The effect of freshwater biases on AMOC stability across the model complexity spectrum

A collapse of the Atlantic Meridional Overturning Circulation (AMOC) would have strong consequences for the global climate system. Assessing whether the AMOC will collapse in the future is difficult since current Earth System Models (ESMs) have biases. An earlier study using an intermediate complexity Earth system model (EMIC) showed the potential effect of freshwater biases on AMOC stability. However, the used model has a limited ocean model with respect to the used resolution and processes represented compared to ESMs. Here, we supplement the EMIC simulations with simulations of an ocean-only model using the same resolution as is typically used in ESMs. This allows us to study the effect of ocean resolution on the physical mechanism controlling the effect of freshwater biases on AMOC stability. We find that both the intermediate complexity and the ocean-only model behave qualitatively similar.
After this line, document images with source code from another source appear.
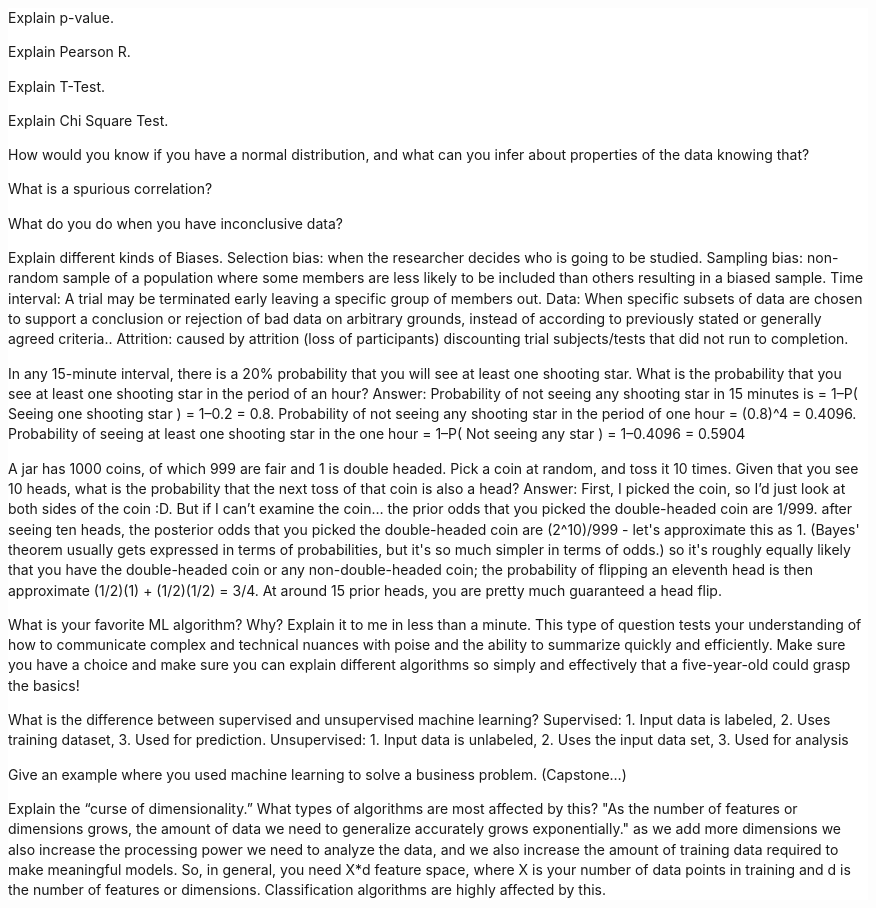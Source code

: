 Explain p-value. 

Explain Pearson R. 

Explain T-Test. 

Explain Chi Square Test. 

How would you know if you have a normal distribution, and what can you infer about properties of the data knowing that?  

What is a spurious correlation? 

What do you do when you have inconclusive data?	

Explain different kinds of Biases. Selection bias: when the researcher decides who is going to be studied. Sampling bias: non-random sample of a population where some members are less likely to be included than others resulting in a biased sample. Time interval: A trial may be terminated early leaving a specific group of members out. Data: When specific subsets of data are chosen to support a conclusion or rejection of bad data on arbitrary grounds, instead of according to previously stated or generally agreed criteria.. Attrition: caused by attrition (loss of participants) discounting trial subjects/tests that did not run to completion.

In any 15-minute interval, there is a 20% probability that you will see at least one shooting star. What is the proba­bility that you see at least one shooting star in the period of an hour? 
Answer: Probability of not seeing any shooting star in 15 minutes is = 1–P( Seeing one shooting star ) = 1–0.2 = 0.8. Probability of not seeing any shooting star in the period of one hour = (0.8)^4 = 0.4096. Probability of seeing at least one shooting star in the one hour = 1–P( Not seeing any star ) = 1–0.4096 = 0.5904

A jar has 1000 coins, of which 999 are fair and 1 is double headed. Pick a coin at random, and toss it 10 times. Given that you see 10 heads, what is the probability that the next toss of that coin is also a head? 
Answer: First, I picked the coin, so I’d just look at both sides of the coin :D. But if I can’t examine the coin…  the prior odds that you picked the double-headed coin are 1/999. after seeing ten heads, the posterior odds that you picked the double-headed coin are (2^10)/999 - let's approximate this as 1. (Bayes' theorem usually gets expressed in terms of probabilities, but it's so much simpler in terms of odds.) so it's roughly equally likely that you have the double-headed coin or any non-double-headed coin; the probability of flipping an eleventh head is then approximate (1/2)(1) + (1/2)(1/2) = 3/4. At around 15 prior heads, you are pretty much guaranteed a head flip. 

What is your favorite ML algorithm? Why? Explain it to me in less than a minute.
This type of question tests your understanding of how to communicate complex and technical nuances with poise and the ability to summarize quickly and efficiently. Make sure you have a choice and make sure you can explain different algorithms so simply and effectively that a five-year-old could grasp the basics!

What is the difference between supervised and unsupervised machine learning? Supervised: 1. Input data is labeled, 2. Uses training dataset, 3. Used for prediction. Unsupervised: 1. Input data is unlabeled, 2. Uses the input data set, 3. Used for analysis

Give an example where you used machine learning to solve a business problem. (Capstone…)

Explain the “curse of dimensionality.” What types of algorithms are most affected by this? "As the number of features or dimensions grows, the amount of data we need to generalize accurately grows exponentially." as we add more dimensions we also increase the processing power we need to analyze the data, and we also increase the amount of training data required to make meaningful models. So, in general, you need X*d feature space, where X is your number of data points in training and d is the number of features or dimensions. Classification algorithms are highly affected by this.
In both models freshwater biases influence AMOC stability where negative (positive) biases in the Indian Ocean tend to stabilize (destabilize) the AMOC, whereas the opposite applies to biases in the Atlantic Ocean. Based on the freshwater biases present in most ESMs, our results suggest that most ESMs have a too stable AMOC and might therefore underestimate the probability of an AMOC collapse under future emission scenarios.